Decisiefs weet ik niets. Ik wurm en houd boven. Van Straten is een beste edele jongen en zijne vrouw is ook noble. Maar hij schijnt geen kapitalist. Dit is zeker dat hij een edel lief mensch is. Hij denkt er over om naar Brussel te gaan om u te zien, en ook om van Vloten te spreken over de zaak. Hij is allerliefst maar wat beschroomd. Ik doe maar mijn best hem te doen begrijpen dat ik zelf zeer goed weet hoe ik te handelen heb, mits ik maar onafhankelijk ben in mijne bewegingen. Een paar duizend gulden in mijn hand beduidt meer dan alle overleggingen met van Vloten. Ik kan de menschen niet uit hun tred krijgen.

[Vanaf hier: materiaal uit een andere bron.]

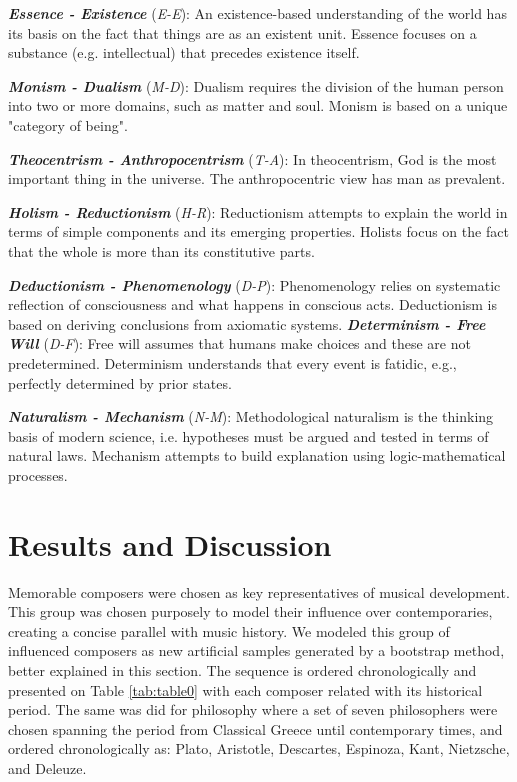 \documentclass[
 aip,
 jmp,
 amsmath,amssymb,
 reprint,
]{revtex4-1}
\begin{document}
{\bf \em{ Essence - Existence}} (\emph{E-E}): An existence-based
understanding of the world has its basis on the fact that things are
as an existent unit. Essence focuses on a substance
(e.g. intellectual) that precedes existence itself.

{\bf \em{ Monism - Dualism}} (\emph{M-D}): Dualism requires the
division of the human person into two or more domains, such as matter
and soul. Monism is based on a unique "category of being".

{\bf \em{ Theocentrism - Anthropocentrism}} (\emph{T-A}): In
theocentrism, God is the most important thing in the universe.  The
anthropocentric view has man as prevalent.

{\bf \em{ Holism - Reductionism}} (\emph{H-R}): Reductionism attempts
to explain the world in terms of simple components and its emerging
properties.  Holists focus on the fact that the whole is more than its
constitutive parts.

{\bf \em{ Deductionism - Phenomenology}} (\emph{D-P}): Phenomenology
relies on systematic reflection of consciousness and what happens in
conscious acts.  Deductionism is based on deriving conclusions from
axiomatic systems.  {\bf \em{ Determinism - Free Will}} (\emph{D-F}):
Free will assumes that humans make choices and these are not
predetermined.  Determinism understands that every event is fatidic,
e.g., perfectly determined by prior states.

{\bf \em{ Naturalism - Mechanism}} (\emph{N-M}): Methodological
naturalism is the thinking basis of modern science, i.e. hypotheses
must be argued and tested in terms of natural laws. Mechanism attempts
to build explanation using logic-mathematical processes.

\section{Results and Discussion}
\label{sec:results}

Memorable composers were chosen as key representatives
of musical development. 
This group was chosen purposely to model their influence
over contemporaries, creating a concise parallel with music history. We modeled this group of influenced
composers as new artificial samples generated by a bootstrap method, better
explained in this section.
The sequence
is ordered chronologically and presented on Table \ref{tab:table0} with
each composer related with its historical period.
The same was did for philosophy where a set of seven philosophers were chosen spanning the period from Classical Greece until contemporary times, and ordered chronologically as: Plato, Aristotle, Descartes, Espinoza, Kant, Nietzsche, and Deleuze.  
\end{document}
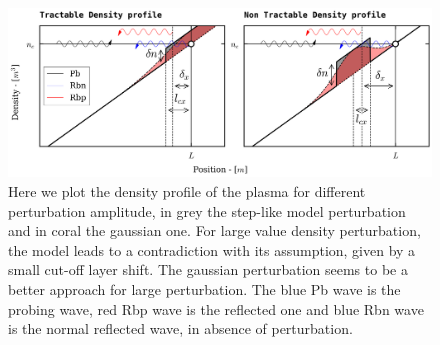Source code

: \documentclass[11pt,a4paper]{report}
\begin{document}
\begin{figure}[H]
    \centering
    \includegraphics[width = 1\linewidth]{./figures/density_profile.png}
    \caption{Here we plot the density profile of the plasma for different perturbation amplitude, in grey the step-like model perturbation and in coral the gaussian one. For large value density perturbation, the model leads to a contradiction with its assumption, given by a small cut-off layer shift.
        The gaussian perturbation seems to be a better approach for large perturbation. The blue Pb wave is the probing wave, red Rbp wave is the reflected one and blue Rbn wave is the normal reflected wave, in absence of perturbation.}
    \label{}
\end{figure}
\end{document}
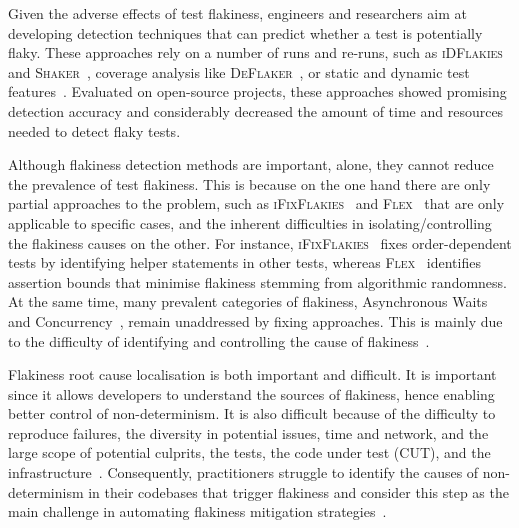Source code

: Given the adverse effects of test flakiness, engineers and researchers aim at developing 
detection techniques that can predict whether a test is potentially flaky. These approaches rely on a number of runs and re-runs, such as \textsc{iDFlakies}~\cite{Lam2019iDFlakies} and \textsc{Shaker}~\cite{Silva2020}, coverage analysis like \textsc{DeFlaker}~\cite{Bell2018}, or static and dynamic test features~\cite{alshammari2021flakeflagger,Haben2021,Pinto2020,Dong2021,Camara2021VocabExtendedReplication,Camara2021a,Fatima2021}.  
Evaluated on open-source projects, these approaches showed promising detection accuracy and considerably decreased the amount of time and resources needed to detect flaky tests. 

Although flakiness detection methods are important, alone, they cannot reduce the prevalence of test flakiness. This is because on the one hand there are only partial approaches to  the problem,  such as  \textsc{iFixFlakies}~\cite{Shi2019iFix} and \textsc{Flex}~\cite{FLEX} that are only applicable to specific cases, and the inherent difficulties in isolating/controlling the flakiness causes on the other. For instance, \textsc{iFixFlakies}~\cite{Shi2019iFix} fixes order-dependent tests by identifying helper statements in other tests, whereas \textsc{Flex}~\cite{FLEX} identifies  assertion bounds that minimise flakiness stemming from algorithmic randomness. At the same time, many prevalent categories of flakiness, \eg  Asynchronous Waits and Concurrency~\cite{Gruber2021,romano2021empirical,Luo2014, Eck2019}, remain unaddressed by fixing approaches. This is mainly due to the difficulty of identifying  and controlling the cause of flakiness~\cite{Eck2019}. 

Flakiness root cause localisation is both important and difficult. It is important since it allows developers to understand the sources of flakiness, hence enabling better control of non-determinism. It is also difficult because of the difficulty to reproduce failures, the diversity in potential issues, \eg time and network, and the large scope of potential culprits, \eg the tests, the code under test (CUT), and the infrastructure~\cite{Gruber2021}. Consequently, practitioners struggle to identify the causes of non-determinism in their codebases that trigger flakiness and consider this step as the main challenge in automating flakiness mitigation strategies~\cite{Eck2019}. 

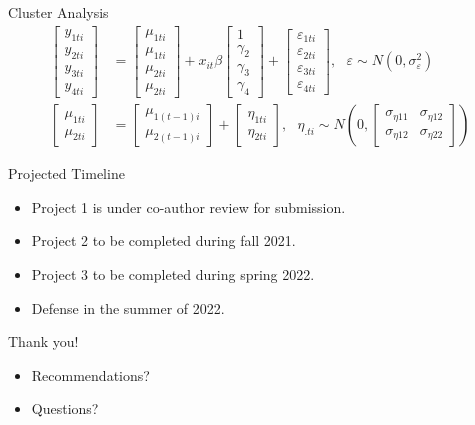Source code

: \documentclass[
  ignorenonframetext,
]{beamer}
\providecommand{\tightlist}{%
  \setlength{\itemsep}{0pt}\setlength{\parskip}{0pt}}
\begin{document}
\begin{frame}{Cluster Analysis}
\protect\hypertarget{cluster-analysis}{}
\begin{align*}
\begin{bmatrix}
y_{1ti} \\
y_{2ti} \\
y_{3ti} \\
y_{4ti}
\end{bmatrix} &=
\begin{bmatrix}
\mu_{1ti} \\
\mu_{1ti} \\
\mu_{2ti} \\
\mu_{2ti}
\end{bmatrix} +
x_{it} \beta
\begin{bmatrix}
1 \\
\gamma_2 \\
\gamma_3 \\
\gamma_4
\end{bmatrix} +
\begin{bmatrix}
\varepsilon_{1ti} \\
\varepsilon_{2ti} \\
\varepsilon_{3ti} \\
\varepsilon_{4ti}
\end{bmatrix} , \ \ \ \varepsilon \sim N(0, \sigma^2_\varepsilon)\\
\begin{bmatrix}
\mu_{1ti} \\
\mu_{2ti}
\end{bmatrix} &= 
\begin{bmatrix}
\mu_{1(t-1)i} \\
\mu_{2(t-1)i}
\end{bmatrix} + 
\begin{bmatrix}
\eta_{1ti} \\
\eta_{2ti}
\end{bmatrix}, \ \ \ \eta_{.ti} \sim N(0,
\begin{bmatrix}
\sigma_{\eta11} & \sigma_{\eta12}\\
\sigma_{\eta12} & \sigma_{\eta22}
\end{bmatrix}
)
\end{align*}
\end{frame}

\begin{frame}{Projected Timeline}
\protect\hypertarget{projected-timeline}{}
\begin{itemize}
\tightlist
\item
  Project 1 is under co-author review for submission.
\item
  Project 2 to be completed during fall 2021.
\item
  Project 3 to be completed during spring 2022.
\item
  Defense in the summer of 2022.
\end{itemize}
\end{frame}

\begin{frame}{Thank you!}
\protect\hypertarget{thank-you}{}
\begin{itemize}
\tightlist
\item
  Recommendations?
\item
  Questions?
\end{itemize}
\end{frame}
\end{document}
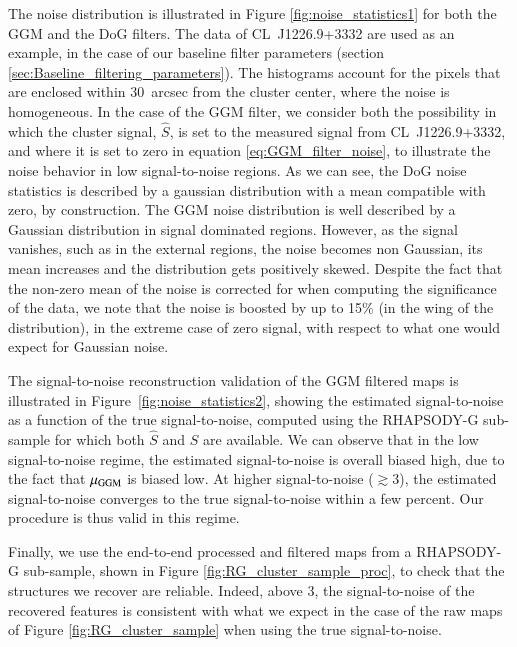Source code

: \documentclass[twocolumn,traditabstract]{aa}
\begin{document}
The noise distribution is illustrated in Figure \ref{fig:noise_statistics1} for both the GGM and the DoG filters. The data of \mbox{CL~J1226.9+3332} are used as an example, in the case of our baseline filter parameters (section \ref{sec:Baseline_filtering_parameters}). The histograms account for the pixels that are enclosed within 30~arcsec from the cluster center, where the noise is homogeneous. In the case of the GGM filter, we consider both the possibility in which the cluster signal, $\hat{S}$, is set to the measured signal from \mbox{CL~J1226.9+3332}, and where it is set to zero in equation \ref{eq:GGM_filter_noise}, to illustrate the noise behavior in low signal-to-noise regions. As we can see, the DoG noise statistics is described by a gaussian distribution with a mean compatible with zero, by construction. The GGM noise distribution is well described by a Gaussian distribution in signal dominated regions. However, as the signal vanishes, such as in the external regions, the noise becomes non Gaussian, its mean increases and the distribution gets positively skewed. Despite the fact that the non-zero mean of the noise is corrected for when computing the significance of the data, we note that the noise is boosted by up to 15\% (in the wing of the distribution), in the extreme case of zero signal, with respect to what one would expect for Gaussian noise.

The signal-to-noise reconstruction validation of the GGM filtered maps is illustrated in Figure~\ref{fig:noise_statistics2}, showing the estimated signal-to-noise as a function of the true signal-to-noise, computed using the RHAPSODY-G sub-sample for which both $\hat{S}$ and $S$ are available. We can observe that in the low signal-to-noise regime, the estimated signal-to-noise is overall biased high, due to the fact that $\mu_{\rm GGM}$ is biased low. At higher signal-to-noise ($\gtrsim 3$), the estimated signal-to-noise converges to the true signal-to-noise within a few percent. Our procedure is thus valid in this regime.

Finally, we use the end-to-end processed and filtered maps from a RHAPSODY-G sub-sample, shown in Figure \ref{fig:RG_cluster_sample_proc}, to check that the structures we recover are reliable. Indeed, above 3, the signal-to-noise of the recovered features is consistent with what we expect in the case of the raw maps of Figure \ref{fig:RG_cluster_sample} when using the true signal-to-noise.
\end{document}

Van mijn dagelijksch gewurm heb je geen begrip. Van Straten wil altijd dat ik bij hem kom eten, ik doe het dan ook dikwijls, omdat ik niet altijd weigeren kan, en niet vrij ben. Maar ik bederf mij meer door afleiding, dan zijn heele hulp baten kan. Dat de menschen toch niet inzien dat ik vrij moet wezen! In godsnaam. Dit alles neemt niet weg dat v. S. en zijne vrouw allerliefst zijn. Ik heb uw briefje gegeven. Ja, ik vond het vrij naar. Je hebt precies overgeschreven wat ik je als korten inhoud had gezegd. Enfin! Zij zal u antwoorden. Groet de beste kinderen. Van Vloten schijnt gezegd te hebben dat hij u helpen zou. 't Is ongelukkig dat de menschen niet inzien dat ze mij vrij moeten maken! Dat is de zaak, zoover gaan ze niet.